**WORK ORDER:**
Copy every record that appears below, exactly as it stands.
== Segment start ==
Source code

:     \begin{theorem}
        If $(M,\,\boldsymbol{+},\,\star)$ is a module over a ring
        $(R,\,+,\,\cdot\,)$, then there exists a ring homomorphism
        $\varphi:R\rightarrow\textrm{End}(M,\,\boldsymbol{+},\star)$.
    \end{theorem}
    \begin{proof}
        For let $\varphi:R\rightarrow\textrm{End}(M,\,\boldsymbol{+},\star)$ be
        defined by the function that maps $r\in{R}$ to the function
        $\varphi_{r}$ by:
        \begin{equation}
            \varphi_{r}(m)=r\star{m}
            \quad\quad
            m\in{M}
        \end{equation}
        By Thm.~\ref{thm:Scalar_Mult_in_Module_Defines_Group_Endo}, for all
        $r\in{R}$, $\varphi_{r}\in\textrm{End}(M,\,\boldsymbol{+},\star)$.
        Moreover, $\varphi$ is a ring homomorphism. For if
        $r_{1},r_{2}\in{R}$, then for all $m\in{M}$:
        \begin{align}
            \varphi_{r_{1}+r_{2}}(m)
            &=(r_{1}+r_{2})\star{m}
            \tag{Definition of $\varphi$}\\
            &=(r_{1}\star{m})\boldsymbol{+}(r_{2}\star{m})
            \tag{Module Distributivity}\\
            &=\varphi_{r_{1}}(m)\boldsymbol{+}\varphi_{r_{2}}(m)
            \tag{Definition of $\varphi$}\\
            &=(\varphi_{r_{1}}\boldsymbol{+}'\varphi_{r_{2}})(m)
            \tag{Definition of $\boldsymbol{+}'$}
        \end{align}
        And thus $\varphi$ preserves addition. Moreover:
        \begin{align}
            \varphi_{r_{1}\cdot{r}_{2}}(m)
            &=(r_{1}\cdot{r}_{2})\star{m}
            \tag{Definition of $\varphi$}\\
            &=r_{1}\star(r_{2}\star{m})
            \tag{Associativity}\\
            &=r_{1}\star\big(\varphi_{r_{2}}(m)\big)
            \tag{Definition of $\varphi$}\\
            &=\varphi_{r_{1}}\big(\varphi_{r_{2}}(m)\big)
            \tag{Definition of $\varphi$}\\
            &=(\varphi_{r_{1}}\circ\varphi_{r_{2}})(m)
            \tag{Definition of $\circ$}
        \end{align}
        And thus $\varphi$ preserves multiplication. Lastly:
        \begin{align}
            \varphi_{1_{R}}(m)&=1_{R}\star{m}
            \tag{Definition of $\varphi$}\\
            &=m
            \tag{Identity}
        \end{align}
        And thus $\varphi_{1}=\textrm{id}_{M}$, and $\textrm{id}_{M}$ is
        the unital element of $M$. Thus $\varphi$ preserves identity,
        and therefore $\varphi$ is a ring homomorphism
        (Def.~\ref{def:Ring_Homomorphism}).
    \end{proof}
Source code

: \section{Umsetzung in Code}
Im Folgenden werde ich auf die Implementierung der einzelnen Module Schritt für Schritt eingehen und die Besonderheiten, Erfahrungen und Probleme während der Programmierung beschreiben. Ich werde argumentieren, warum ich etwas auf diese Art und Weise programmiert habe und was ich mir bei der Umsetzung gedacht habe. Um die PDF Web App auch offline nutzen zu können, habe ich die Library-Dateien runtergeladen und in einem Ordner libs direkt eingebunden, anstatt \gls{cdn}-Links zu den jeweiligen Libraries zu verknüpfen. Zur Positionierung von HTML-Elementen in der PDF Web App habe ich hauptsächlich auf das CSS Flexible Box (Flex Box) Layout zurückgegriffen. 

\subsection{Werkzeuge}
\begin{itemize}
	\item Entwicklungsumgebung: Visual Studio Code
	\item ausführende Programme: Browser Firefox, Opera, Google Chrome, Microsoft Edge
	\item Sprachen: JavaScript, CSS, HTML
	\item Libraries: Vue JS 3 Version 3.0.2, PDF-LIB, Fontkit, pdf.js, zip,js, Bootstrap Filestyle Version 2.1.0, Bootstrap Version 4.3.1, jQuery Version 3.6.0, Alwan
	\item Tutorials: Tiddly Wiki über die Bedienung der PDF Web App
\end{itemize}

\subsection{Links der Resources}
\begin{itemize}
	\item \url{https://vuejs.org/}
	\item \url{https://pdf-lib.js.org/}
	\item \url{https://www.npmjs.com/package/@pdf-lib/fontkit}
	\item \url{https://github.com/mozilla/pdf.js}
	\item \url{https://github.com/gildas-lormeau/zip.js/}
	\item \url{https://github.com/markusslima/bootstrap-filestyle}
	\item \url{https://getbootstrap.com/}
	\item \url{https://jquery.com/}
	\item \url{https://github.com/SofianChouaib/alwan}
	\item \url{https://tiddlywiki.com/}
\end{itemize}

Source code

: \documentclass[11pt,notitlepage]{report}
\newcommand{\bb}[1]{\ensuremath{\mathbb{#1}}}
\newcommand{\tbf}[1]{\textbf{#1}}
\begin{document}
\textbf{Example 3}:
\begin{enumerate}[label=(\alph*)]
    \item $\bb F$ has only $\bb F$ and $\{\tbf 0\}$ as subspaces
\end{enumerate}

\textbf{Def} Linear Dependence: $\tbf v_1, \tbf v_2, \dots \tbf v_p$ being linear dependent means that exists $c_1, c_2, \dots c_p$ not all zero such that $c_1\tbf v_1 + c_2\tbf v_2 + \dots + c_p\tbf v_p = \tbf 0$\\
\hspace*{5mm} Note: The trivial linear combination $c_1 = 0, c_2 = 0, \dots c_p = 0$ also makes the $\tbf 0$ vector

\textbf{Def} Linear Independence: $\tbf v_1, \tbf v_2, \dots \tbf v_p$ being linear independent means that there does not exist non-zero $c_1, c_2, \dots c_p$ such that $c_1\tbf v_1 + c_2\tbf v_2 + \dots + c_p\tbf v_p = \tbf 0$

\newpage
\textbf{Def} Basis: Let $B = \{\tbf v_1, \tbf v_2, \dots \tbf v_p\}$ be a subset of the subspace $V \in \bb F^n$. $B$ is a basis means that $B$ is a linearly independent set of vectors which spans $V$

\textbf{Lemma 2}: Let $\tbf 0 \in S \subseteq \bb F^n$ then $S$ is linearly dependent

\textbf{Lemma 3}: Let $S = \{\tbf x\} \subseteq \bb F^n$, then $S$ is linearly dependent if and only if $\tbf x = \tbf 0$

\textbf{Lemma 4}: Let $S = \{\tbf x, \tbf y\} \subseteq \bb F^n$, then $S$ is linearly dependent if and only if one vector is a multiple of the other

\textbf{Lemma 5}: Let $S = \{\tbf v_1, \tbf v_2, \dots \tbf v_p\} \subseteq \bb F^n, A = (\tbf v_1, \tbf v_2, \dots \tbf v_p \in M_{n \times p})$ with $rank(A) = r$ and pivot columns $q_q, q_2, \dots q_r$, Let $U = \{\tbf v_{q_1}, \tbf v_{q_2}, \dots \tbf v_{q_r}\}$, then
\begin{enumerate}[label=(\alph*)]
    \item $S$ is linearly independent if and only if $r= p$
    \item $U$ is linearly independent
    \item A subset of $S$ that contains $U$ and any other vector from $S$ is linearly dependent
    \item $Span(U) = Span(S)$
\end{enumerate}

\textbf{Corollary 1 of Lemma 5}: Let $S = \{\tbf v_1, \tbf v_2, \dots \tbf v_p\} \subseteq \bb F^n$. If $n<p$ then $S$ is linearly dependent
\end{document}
== Segment end ==
**FINISHED TASK:**
Source code

:     \begin{theorem}
        If $(M,\,\boldsymbol{+},\,\star)$ is a module over a ring
        $(R,\,+,\,\cdot\,)$, then there exists a ring homomorphism
        $\varphi:R\rightarrow\textrm{End}(M,\,\boldsymbol{+},\star)$.
    \end{theorem}
    \begin{proof}
        For let $\varphi:R\rightarrow\textrm{End}(M,\,\boldsymbol{+},\star)$ be
        defined by the function that maps $r\in{R}$ to the function
        $\varphi_{r}$ by:
        \begin{equation}
            \varphi_{r}(m)=r\star{m}
            \quad\quad
            m\in{M}
        \end{equation}
        By Thm.~\ref{thm:Scalar_Mult_in_Module_Defines_Group_Endo}, for all
        $r\in{R}$, $\varphi_{r}\in\textrm{End}(M,\,\boldsymbol{+},\star)$.
        Moreover, $\varphi$ is a ring homomorphism. For if
        $r_{1},r_{2}\in{R}$, then for all $m\in{M}$:
        \begin{align}
            \varphi_{r_{1}+r_{2}}(m)
            &=(r_{1}+r_{2})\star{m}
            \tag{Definition of $\varphi$}\\
            &=(r_{1}\star{m})\boldsymbol{+}(r_{2}\star{m})
            \tag{Module Distributivity}\\
            &=\varphi_{r_{1}}(m)\boldsymbol{+}\varphi_{r_{2}}(m)
            \tag{Definition of $\varphi$}\\
            &=(\varphi_{r_{1}}\boldsymbol{+}'\varphi_{r_{2}})(m)
            \tag{Definition of $\boldsymbol{+}'$}
        \end{align}
        And thus $\varphi$ preserves addition. Moreover:
        \begin{align}
            \varphi_{r_{1}\cdot{r}_{2}}(m)
            &=(r_{1}\cdot{r}_{2})\star{m}
            \tag{Definition of $\varphi$}\\
            &=r_{1}\star(r_{2}\star{m})
            \tag{Associativity}\\
            &=r_{1}\star\big(\varphi_{r_{2}}(m)\big)
            \tag{Definition of $\varphi$}\\
            &=\varphi_{r_{1}}\big(\varphi_{r_{2}}(m)\big)
            \tag{Definition of $\varphi$}\\
            &=(\varphi_{r_{1}}\circ\varphi_{r_{2}})(m)
            \tag{Definition of $\circ$}
        \end{align}
        And thus $\varphi$ preserves multiplication. Lastly:
        \begin{align}
            \varphi_{1_{R}}(m)&=1_{R}\star{m}
            \tag{Definition of $\varphi$}\\
            &=m
            \tag{Identity}
        \end{align}
        And thus $\varphi_{1}=\textrm{id}_{M}$, and $\textrm{id}_{M}$ is
        the unital element of $M$. Thus $\varphi$ preserves identity,
        and therefore $\varphi$ is a ring homomorphism
        (Def.~\ref{def:Ring_Homomorphism}).
    \end{proof}
Source code

: \section{Umsetzung in Code}
Im Folgenden werde ich auf die Implementierung der einzelnen Module Schritt für Schritt eingehen und die Besonderheiten, Erfahrungen und Probleme während der Programmierung beschreiben. Ich werde argumentieren, warum ich etwas auf diese Art und Weise programmiert habe und was ich mir bei der Umsetzung gedacht habe. Um die PDF Web App auch offline nutzen zu können, habe ich die Library-Dateien runtergeladen und in einem Ordner libs direkt eingebunden, anstatt \gls{cdn}-Links zu den jeweiligen Libraries zu verknüpfen. Zur Positionierung von HTML-Elementen in der PDF Web App habe ich hauptsächlich auf das CSS Flexible Box (Flex Box) Layout zurückgegriffen. 

\subsection{Werkzeuge}
\begin{itemize}
	\item Entwicklungsumgebung: Visual Studio Code
	\item ausführende Programme: Browser Firefox, Opera, Google Chrome, Microsoft Edge
	\item Sprachen: JavaScript, CSS, HTML
	\item Libraries: Vue JS 3 Version 3.0.2, PDF-LIB, Fontkit, pdf.js, zip,js, Bootstrap Filestyle Version 2.1.0, Bootstrap Version 4.3.1, jQuery Version 3.6.0, Alwan
	\item Tutorials: Tiddly Wiki über die Bedienung der PDF Web App
\end{itemize}

\subsection{Links der Resources}
\begin{itemize}
	\item \url{https://vuejs.org/}
	\item \url{https://pdf-lib.js.org/}
	\item \url{https://www.npmjs.com/package/@pdf-lib/fontkit}
	\item \url{https://github.com/mozilla/pdf.js}
	\item \url{https://github.com/gildas-lormeau/zip.js/}
	\item \url{https://github.com/markusslima/bootstrap-filestyle}
	\item \url{https://getbootstrap.com/}
	\item \url{https://jquery.com/}
	\item \url{https://github.com/SofianChouaib/alwan}
	\item \url{https://tiddlywiki.com/}
\end{itemize}

Source code

: \documentclass[11pt,notitlepage]{report}
\newcommand{\bb}[1]{\ensuremath{\mathbb{#1}}}
\newcommand{\tbf}[1]{\textbf{#1}}
\begin{document}
\textbf{Example 3}:
\begin{enumerate}[label=(\alph*)]
    \item $\bb F$ has only $\bb F$ and $\{\tbf 0\}$ as subspaces
\end{enumerate}

\textbf{Def} Linear Dependence: $\tbf v_1, \tbf v_2, \dots \tbf v_p$ being linear dependent means that exists $c_1, c_2, \dots c_p$ not all zero such that $c_1\tbf v_1 + c_2\tbf v_2 + \dots + c_p\tbf v_p = \tbf 0$\\
\hspace*{5mm} Note: The trivial linear combination $c_1 = 0, c_2 = 0, \dots c_p = 0$ also makes the $\tbf 0$ vector

\textbf{Def} Linear Independence: $\tbf v_1, \tbf v_2, \dots \tbf v_p$ being linear independent means that there does not exist non-zero $c_1, c_2, \dots c_p$ such that $c_1\tbf v_1 + c_2\tbf v_2 + \dots + c_p\tbf v_p = \tbf 0$

\newpage
\textbf{Def} Basis: Let $B = \{\tbf v_1, \tbf v_2, \dots \tbf v_p\}$ be a subset of the subspace $V \in \bb F^n$. $B$ is a basis means that $B$ is a linearly independent set of vectors which spans $V$

\textbf{Lemma 2}: Let $\tbf 0 \in S \subseteq \bb F^n$ then $S$ is linearly dependent

\textbf{Lemma 3}: Let $S = \{\tbf x\} \subseteq \bb F^n$, then $S$ is linearly dependent if and only if $\tbf x = \tbf 0$

\textbf{Lemma 4}: Let $S = \{\tbf x, \tbf y\} \subseteq \bb F^n$, then $S$ is linearly dependent if and only if one vector is a multiple of the other

\textbf{Lemma 5}: Let $S = \{\tbf v_1, \tbf v_2, \dots \tbf v_p\} \subseteq \bb F^n, A = (\tbf v_1, \tbf v_2, \dots \tbf v_p \in M_{n \times p})$ with $rank(A) = r$ and pivot columns $q_q, q_2, \dots q_r$, Let $U = \{\tbf v_{q_1}, \tbf v_{q_2}, \dots \tbf v_{q_r}\}$, then
\begin{enumerate}[label=(\alph*)]
    \item $S$ is linearly independent if and only if $r= p$
    \item $U$ is linearly independent
    \item A subset of $S$ that contains $U$ and any other vector from $S$ is linearly dependent
    \item $Span(U) = Span(S)$
\end{enumerate}

\textbf{Corollary 1 of Lemma 5}: Let $S = \{\tbf v_1, \tbf v_2, \dots \tbf v_p\} \subseteq \bb F^n$. If $n<p$ then $S$ is linearly dependent
\end{document}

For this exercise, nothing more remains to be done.